Otros aspectos estéticos fueron discutidos en el transcurso de la filmación. Para Eisenstein, la ubicación cronológica y el carácter religioso de los invasores alemanes justificaban la inclusión de antiguos cantos litúrgicos para la escena de "La batalla en el hielo". Prokofiev rechazó la propuesta al considerar que esta música antigua era desconocida para la gente del siglo XX y que, por tanto, carecería de impacto emocional.
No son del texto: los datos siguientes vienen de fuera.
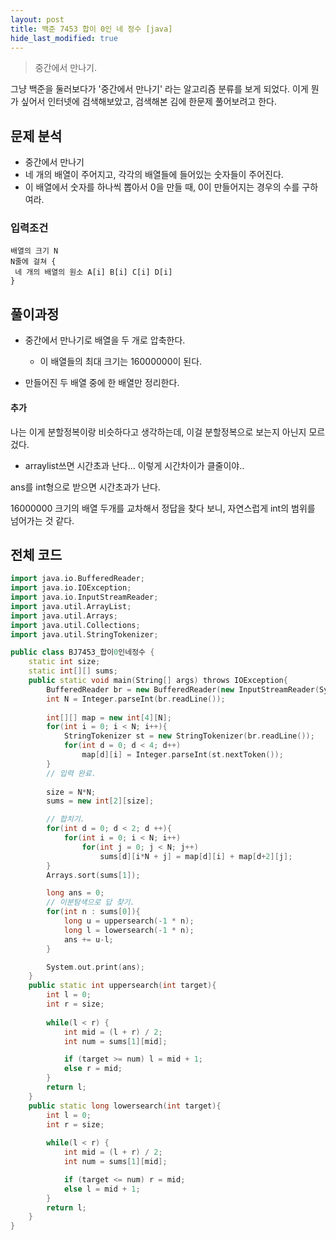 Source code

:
 ```yaml
---
layout: post
title: 백준 7453 합이 0인 네 정수 [java]
hide_last_modified: true
---
```


> 중간에서 만나기.



그냥 백준을 둘러보다가 '중간에서 만나기' 라는 알고리즘 분류를 보게 되었다. 이게 뭔가 싶어서 인터넷에 검색해보았고, 검색해본 김에 한문제 풀어보려고 한다.



## 문제 분석

- 중간에서 만나기
- 네 개의 배열이 주어지고, 각각의 배열들에 들어있는 숫자들이 주어진다.
- 이 배열에서 숫자를 하나씩 뽑아서 0을 만들 때, 0이 만들어지는 경우의 수를 구하여라.



### 입력조건

```
배열의 크기 N
N줄에 걸쳐 {
 네 개의 배열의 원소 A[i] B[i] C[i] D[i]
}
```



## 풀이과정

- 중간에서 만나기로 배열을 두 개로 압축한다.
  - 이 배열들의 최대 크기는 16000000이 된다.

- 만들어진 두 배열 중에 한 배열만 정리한다.



#### 추가

나는 이게 분할정복이랑 비슷하다고 생각하는데, 이걸 분할정복으로 보는지 아닌지 모르겄다.



- arraylist쓰면 시간초과 난다... 이렇게 시간차이가 클줄이야..

ans를 int형으로 받으면 시간초과가 난다.

16000000 크기의 배열 두개를 교차해서 정답을 찾다 보니, 자연스럽게 int의 범위를 넘어가는 것 같다.



## 전체 코드

```c++
import java.io.BufferedReader;
import java.io.IOException;
import java.io.InputStreamReader;
import java.util.ArrayList;
import java.util.Arrays;
import java.util.Collections;
import java.util.StringTokenizer;

public class BJ7453_합이0인네정수 {
    static int size;
    static int[][] sums;
    public static void main(String[] args) throws IOException{
        BufferedReader br = new BufferedReader(new InputStreamReader(System.in));
        int N = Integer.parseInt(br.readLine());
        
        int[][] map = new int[4][N];
        for(int i = 0; i < N; i++){
            StringTokenizer st = new StringTokenizer(br.readLine());
            for(int d = 0; d < 4; d++)
                map[d][i] = Integer.parseInt(st.nextToken());
        }
        // 입력 완료.
        
        size = N*N;
        sums = new int[2][size];

        // 합치기.
        for(int d = 0; d < 2; d ++){
            for(int i = 0; i < N; i++)
                for(int j = 0; j < N; j++)
                    sums[d][i*N + j] = map[d][i] + map[d+2][j];
        }
        Arrays.sort(sums[1]);

        long ans = 0;
        // 이분탐색으로 답 찾기.
        for(int n : sums[0]){
            long u = uppersearch(-1 * n);
            long l = lowersearch(-1 * n);
            ans += u-l;
        }

        System.out.print(ans);
    }
    public static int uppersearch(int target){
        int l = 0;
        int r = size;
        
        while(l < r) {
            int mid = (l + r) / 2;
            int num = sums[1][mid];

            if (target >= num) l = mid + 1;
            else r = mid;
        }
        return l;
    }
    public static long lowersearch(int target){
        int l = 0;
        int r = size;
        
        while(l < r) {
            int mid = (l + r) / 2;
            int num = sums[1][mid];

            if (target <= num) r = mid;
            else l = mid + 1;
        }
        return l;
    }
}

```
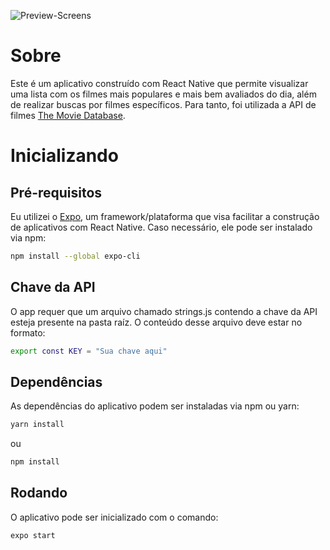 ![Preview-Screens](https://github.com/nascimentoandre/movies-app/blob/main/prints/1.png)

# Sobre

Este é um aplicativo construído com React Native que permite visualizar uma lista com os filmes mais populares e mais bem avaliados do dia, além de realizar buscas por filmes específicos. Para tanto, foi utilizada a API de filmes [The Movie Database](https://developers.themoviedb.org/3).

# Inicializando

## Pré-requisitos

Eu utilizei o [Expo](https://docs.expo.io/), um framework/plataforma que visa facilitar a construção de aplicativos com React Native. Caso necessário, ele pode ser instalado via npm:

```sh
npm install --global expo-cli
```
## Chave da API

O app requer que um arquivo chamado strings.js contendo a chave da API esteja presente na pasta raíz. O conteúdo desse arquivo deve estar no formato:

```sh
export const KEY = "Sua chave aqui"
```

## Dependências

As dependências do aplicativo podem ser instaladas via npm ou yarn:

```sh
yarn install
```

ou

```sh
npm install
```

## Rodando

O aplicativo pode ser inicializado com o comando:

```sh
expo start
```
Para describir a los defensores rusos debía componer una música con la que el pueblo se sintiera identificado, mientras que para representar al invasor necesitaba una música repelente y distorsionada, y esto habría de conseguirlo, una vez más, experimentando con los instrumentos y los micrófonos.
El estreno de la película el día 1 de diciembre de 1938 convirtió el trabajo de Eisenstein y Prokofiev (señalemos también al magnífico director de fotografía Eduard Tisse) en un auténtico taquillazo. Ambos recibieron la aprobación del régimen y la película se encontró entre las obras ganadoras en la primera edición del Premio Stalin, siendo su principal galardonado el propio Eisenstein. A Prokofiev no se le concedió el premio. No obstante, reelaboró posteriormente la partitura dándole forma de cantata, Alexander Nevsky, Op.78, siendo esta la versión que más se graba actualmente y la que más se programa en las salas de conciertos.
Eisenstein y Prokofiev volvieron a colaborar en dos películas más después del éxito de Alexander Nevsky: las dos partes de Iván el Terrible, con acogidas desiguales. La primera parte fue muy aplaudida, pero la segunda no recibió la aprobación de Stalin, pues representaba a un líder ensombrecido por el desequilibrio mental y por la tiranía, y fue consecuentemente censurada. Tanto el cineasta como el compositor nunca pudieron ver en vida el fruto de esta colaboración. Parece que los dos maestros habían iniciado los preparativos para colaborar en una nueva película llamada El amor de un poeta, pero este proyecto no se pudo llevar a cabo debido a la repentina muerte del director el 11 de febrero de 1948. El técnico de sonido de Eisenstein, el también compositor Boris Volsky, anotó en sus "Memories of S.S. Prokofiev", que este nunca volvió a aceptar el encargo de componer una banda sonora, por considerar su carrera cinematográfica, "desde la muerte de Sergei Mikhailovich Eisenstein, terminada para siempre".